**What is required**
Make an exact copy of the records, with the pictures left out.
********************
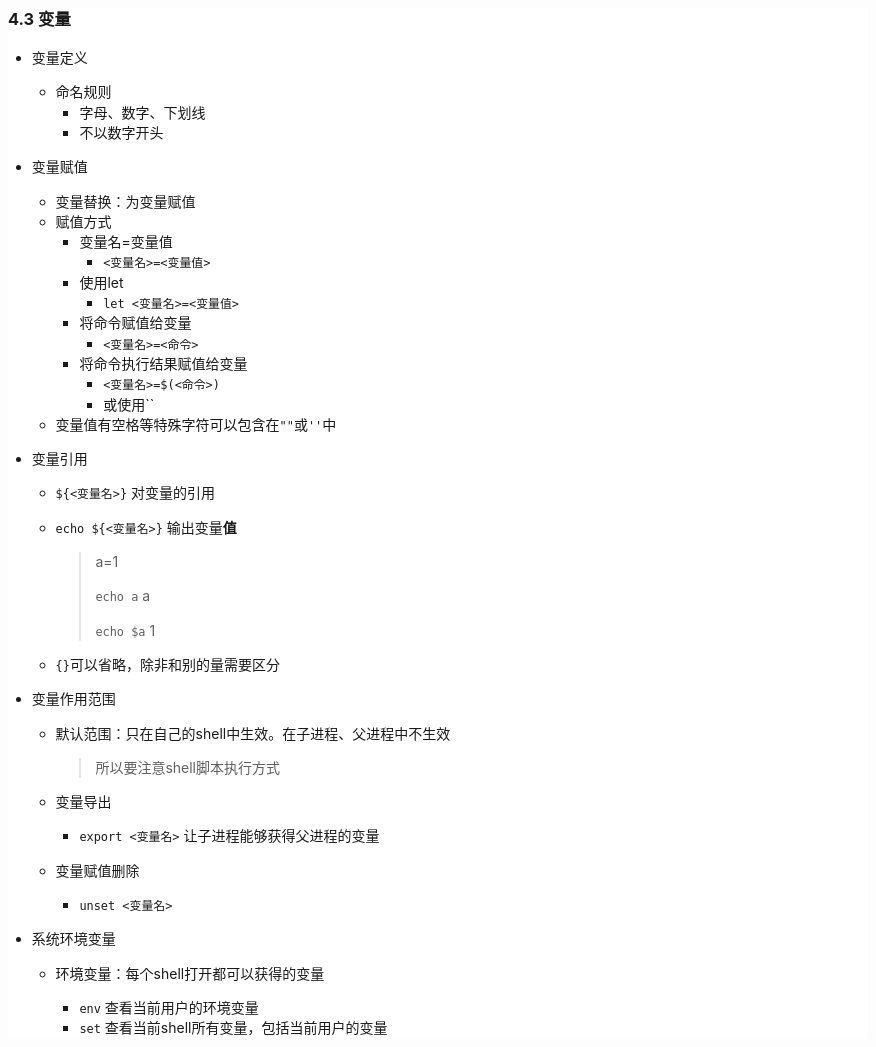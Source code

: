 

### 4.3 变量

- 变量定义

  - 命名规则
    - 字母、数字、下划线
    - 不以数字开头

- 变量赋值

  - 变量替换：为变量赋值
  - 赋值方式
    - 变量名=变量值
      - `<变量名>=<变量值>`
    - 使用let
      - `let <变量名>=<变量值>`
    - 将命令赋值给变量
      - `<变量名>=<命令>`
    - 将命令执行结果赋值给变量
      - `<变量名>=$(<命令>)` 
      - 或使用``
  - 变量值有空格等特殊字符可以包含在`""`或`''`中

- 变量引用

  - `${<变量名>}` 对变量的引用

  - `echo ${<变量名>}` 输出变量**值**

    > a=1
    >
    > `echo a` a
    >
    > `echo $a` 1

  - `{}`可以省略，除非和别的量需要区分

- 变量作用范围

  - 默认范围：只在自己的shell中生效。在子进程、父进程中不生效

    > 所以要注意shell脚本执行方式

  - 变量导出

    - `export <变量名>` 让子进程能够获得父进程的变量

  - 变量赋值删除

    - `unset <变量名>`

- 系统环境变量

  - 环境变量：每个shell打开都可以获得的变量

    - `env` 查看当前用户的环境变量
    - `set` 查看当前shell所有变量，包括当前用户的变量
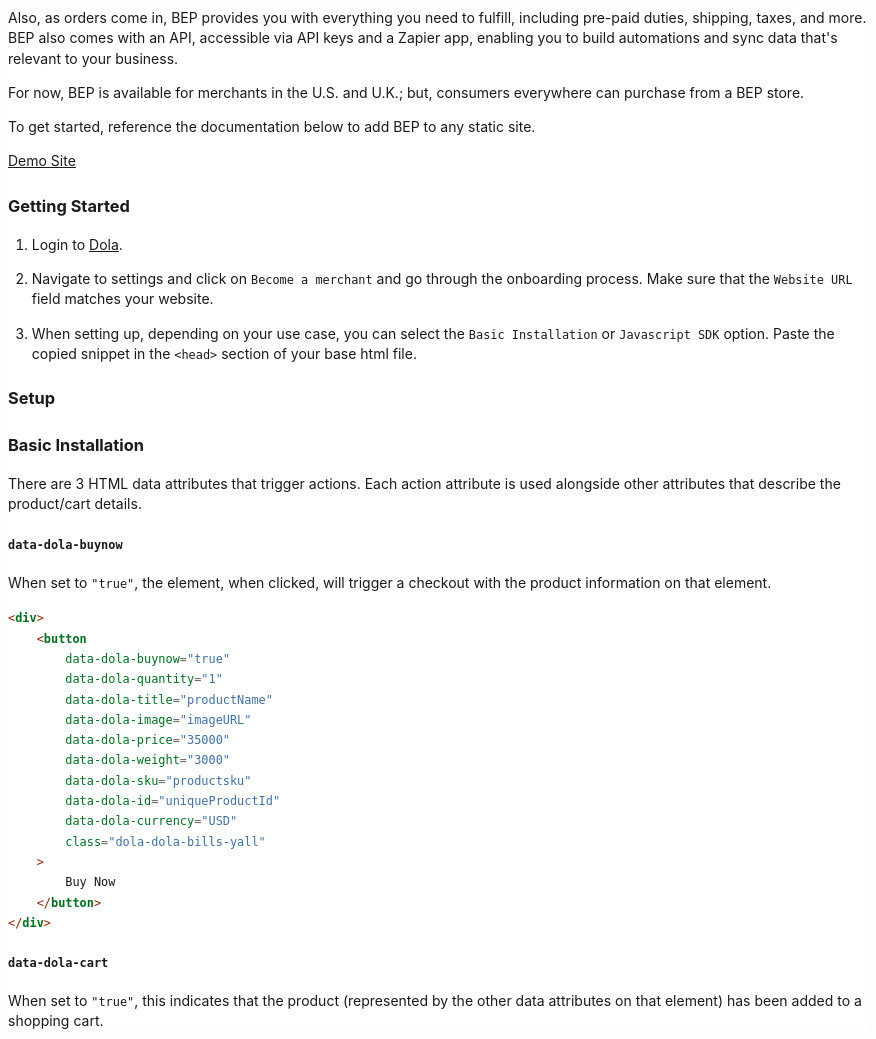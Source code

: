 Also, as orders come in, BEP provides you with everything you need to fulfill, including pre-paid duties, shipping, taxes, and more. BEP also comes with an API, accessible via API keys and a Zapier app, enabling you to build automations and sync data that's relevant to your business.

For now, BEP is available for merchants in the U.S. and U.K.; but, consumers everywhere can purchase from a BEP store.

To get started, reference the documentation below to add BEP to any static site.

[Demo Site](https://bep-example.dola.me/)

### Getting Started

1. Login to [Dola](https://dola.me).

2. Navigate to settings and click on `Become a merchant` and go through the onboarding process. Make sure that the `Website URL` field matches your website.

3. When setting up, depending on your use case, you can select the `Basic Installation` or `Javascript SDK` option. Paste the copied snippet in the `<head>` section of your base html file.

### Setup

### Basic Installation

There are 3 HTML data attributes that trigger actions. Each action attribute is used alongside other attributes that describe the product/cart details.

#### `data-dola-buynow`

When set to `"true"`, the element, when clicked, will trigger a checkout with the product information on that element.

```html
<div>
	<button
		data-dola-buynow="true"
		data-dola-quantity="1"
		data-dola-title="productName"
		data-dola-image="imageURL"
		data-dola-price="35000"
		data-dola-weight="3000"
		data-dola-sku="productsku"
		data-dola-id="uniqueProductId"
		data-dola-currency="USD"
		class="dola-dola-bills-yall"
	>
		Buy Now
	</button>
</div>
```

#### `data-dola-cart`

When set to `"true"`, this indicates that the product (represented by the other data attributes on that element) has been added to a shopping cart.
********************
**Response**
Source code

: 

### 4.3 变量

- 变量定义

  - 命名规则
    - 字母、数字、下划线
    - 不以数字开头

- 变量赋值

  - 变量替换：为变量赋值
  - 赋值方式
    - 变量名=变量值
      - `<变量名>=<变量值>`
    - 使用let
      - `let <变量名>=<变量值>`
    - 将命令赋值给变量
      - `<变量名>=<命令>`
    - 将命令执行结果赋值给变量
      - `<变量名>=$(<命令>)` 
      - 或使用``
  - 变量值有空格等特殊字符可以包含在`""`或`''`中

- 变量引用

  - `${<变量名>}` 对变量的引用

  - `echo ${<变量名>}` 输出变量**值**

    > a=1
    >
    > `echo a` a
    >
    > `echo $a` 1

  - `{}`可以省略，除非和别的量需要区分

- 变量作用范围

  - 默认范围：只在自己的shell中生效。在子进程、父进程中不生效

    > 所以要注意shell脚本执行方式

  - 变量导出

    - `export <变量名>` 让子进程能够获得父进程的变量

  - 变量赋值删除

    - `unset <变量名>`

- 系统环境变量

  - 环境变量：每个shell打开都可以获得的变量

    - `env` 查看当前用户的环境变量
    - `set` 查看当前shell所有变量，包括当前用户的变量
Source code

: Also, as orders come in, BEP provides you with everything you need to fulfill, including pre-paid duties, shipping, taxes, and more. BEP also comes with an API, accessible via API keys and a Zapier app, enabling you to build automations and sync data that's relevant to your business.

For now, BEP is available for merchants in the U.S. and U.K.; but, consumers everywhere can purchase from a BEP store.

To get started, reference the documentation below to add BEP to any static site.

[Demo Site](https://bep-example.dola.me/)

### Getting Started

1. Login to [Dola](https://dola.me).

2. Navigate to settings and click on `Become a merchant` and go through the onboarding process. Make sure that the `Website URL` field matches your website.

3. When setting up, depending on your use case, you can select the `Basic Installation` or `Javascript SDK` option. Paste the copied snippet in the `<head>` section of your base html file.

### Setup

### Basic Installation

There are 3 HTML data attributes that trigger actions. Each action attribute is used alongside other attributes that describe the product/cart details.

#### `data-dola-buynow`

When set to `"true"`, the element, when clicked, will trigger a checkout with the product information on that element.

```html
<div>
	<button
		data-dola-buynow="true"
		data-dola-quantity="1"
		data-dola-title="productName"
		data-dola-image="imageURL"
		data-dola-price="35000"
		data-dola-weight="3000"
		data-dola-sku="productsku"
		data-dola-id="uniqueProductId"
		data-dola-currency="USD"
		class="dola-dola-bills-yall"
	>
		Buy Now
	</button>
</div>
```

#### `data-dola-cart`

When set to `"true"`, this indicates that the product (represented by the other data attributes on that element) has been added to a shopping cart.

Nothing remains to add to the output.